It is summer, and not winter, that steals away mortal life | Nathaniel Hawthorne’s journal entry for June 23, 1843

June 23d.–Summer has come at last,–the longest days, with blazing sunshine, and fervid heat. Yesterday glowed like molten brass. Last night was the most uncomfortably and unsleepably sultry that we have experienced since our residence in Concord; and to-day it scorches again. I have a sort of enjoyment in these seven-times-heated furnaces of midsummer, even though they make me droop like a thirsty plant. The sunshine can scarcely be too burning for my taste; but I am no enemy to summer showers.
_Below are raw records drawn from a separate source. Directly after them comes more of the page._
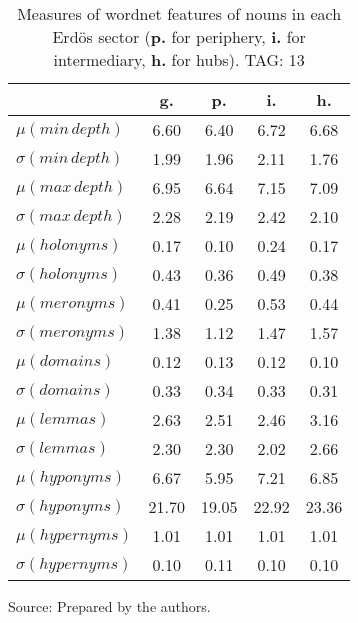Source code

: \begin{table}[h!]
\begin{center}
	\caption{Measures of wordnet features of nouns in each Erd\"os sector ({{\bf p.}} for periphery, {{\bf i.}} for intermediary, {{\bf h.}} for hubs). TAG: 13}\label{tab:wnn}
\begin{tabular}{| l || c | c | c | c |}\hline
 & {\bf g.} & {\bf p.} & {\bf i.} & {\bf h.} \\\hline\hline
$\mu(min\,depth)$ & 6.60  & 6.40  & 6.72  & 6.68 \\
$\sigma(min\,depth)$ & 1.99  & 1.96  & 2.11  & 1.76 \\\hline
$\mu(max\,depth)$ & 6.95  & 6.64  & 7.15  & 7.09 \\
$\sigma(max\,depth)$ & 2.28  & 2.19  & 2.42  & 2.10 \\\hline
$\mu(holonyms)$ & 0.17  & 0.10  & 0.24  & 0.17 \\
$\sigma(holonyms)$ & 0.43  & 0.36  & 0.49  & 0.38 \\\hline
$\mu(meronyms)$ & 0.41  & 0.25  & 0.53  & 0.44 \\
$\sigma(meronyms)$ & 1.38  & 1.12  & 1.47  & 1.57 \\\hline
$\mu(domains)$ & 0.12  & 0.13  & 0.12  & 0.10 \\
$\sigma(domains)$ & 0.33  & 0.34  & 0.33  & 0.31 \\\hline
$\mu(lemmas)$ & 2.63  & 2.51  & 2.46  & 3.16 \\
$\sigma(lemmas)$ & 2.30  & 2.30  & 2.02  & 2.66 \\\hline
$\mu(hyponyms)$ & 6.67  & 5.95  & 7.21  & 6.85 \\
$\sigma(hyponyms)$ & 21.70  & 19.05  & 22.92  & 23.36 \\\hline
$\mu(hypernyms)$ & 1.01  & 1.01  & 1.01  & 1.01 \\
$\sigma(hypernyms)$ & 0.10  & 0.11  & 0.10  & 0.10 \\\hline
\end{tabular}
\begin{flushleft}
		Source: Prepared by the authors.\
\end{flushleft}
\end{center}
\end{table}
Could I only have the freedom to be perfectly idle now,–no duty to fulfil, no mental or physical labor to perform,–I should be as happy as a squash, and much in the same mode; but the necessity of keeping my brain at work eats into my comfort, as the squash-bugs do into the heart of the vines. I keep myself uneasy and produce little, and almost nothing that is worth producing.
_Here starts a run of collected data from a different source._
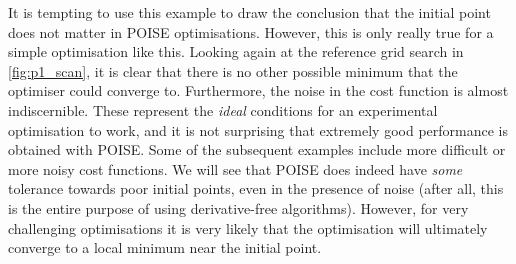 It is tempting to use this example to draw the conclusion that the initial point does not matter in POISE optimisations.
However, this is only really true for a simple optimisation like this.
Looking again at the reference grid search in \cref{fig:p1_scan}, it is clear that there is no other possible minimum that the optimiser could converge to.
Furthermore, the noise in the cost function is almost indiscernible.
These represent the \textit{ideal} conditions for an experimental optimisation to work, and it is not surprising that extremely good performance is obtained with POISE.
Some of the subsequent examples include more difficult or more noisy cost functions.
We will see that POISE does indeed have \textit{some} tolerance towards poor initial points, even in the presence of noise (after all, this is the entire purpose of using derivative-free algorithms).
However, for very challenging optimisations it is very likely that the optimisation will ultimately converge to a local minimum near the initial point.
The garden looks well now: the potatoes flourish; the early corn waves in the wind; the squashes, both for summer and winter use, are more forward, I suspect, than those of any of my neighbors. I am forced, however, to carry on a continual warfare with the squash-bugs, who, were I to let them alone for a day, would perhaps quite destroy the prospects of the whole summer. It is impossible not to feel angry with these unconscionable insects, who scruple not to do such excessive mischief to me, with only the profit of a meal or two to themselves. For their own sakes they ought at least to wait till the squashes are better grown. Why is it, I wonder, that Nature has provided such a host of enemies for every useful esculent, while the weeds are suffered to grow unmolested, and are provided with such tenacity of life, and such methods of propagation, that the gardener must maintain a continual struggle or they will hopelessly overwhelm him? What hidden virtue is in these things, that it is granted them to sow themselves with the wind, and to grapple the earth with this immitigable stubbornness, and to flourish in spite of obstacles, and never to suffer blight beneath any sun or shade, but always to mock their enemies with the same wicked luxuriance? It is truly a mystery, and also a symbol. There is a sort of sacredness about them. Perhaps, if we could penetrate Nature’s secrets, we should find that what we call weeds are more essential to the well-being of the world than the most precious fruit or grain. This may be doubted, however, for there is an unmistakable analogy between these wicked weeds and the bad habits and sinful propensities which have overrun the moral world; and we may as well imagine that there is good in one as in the other.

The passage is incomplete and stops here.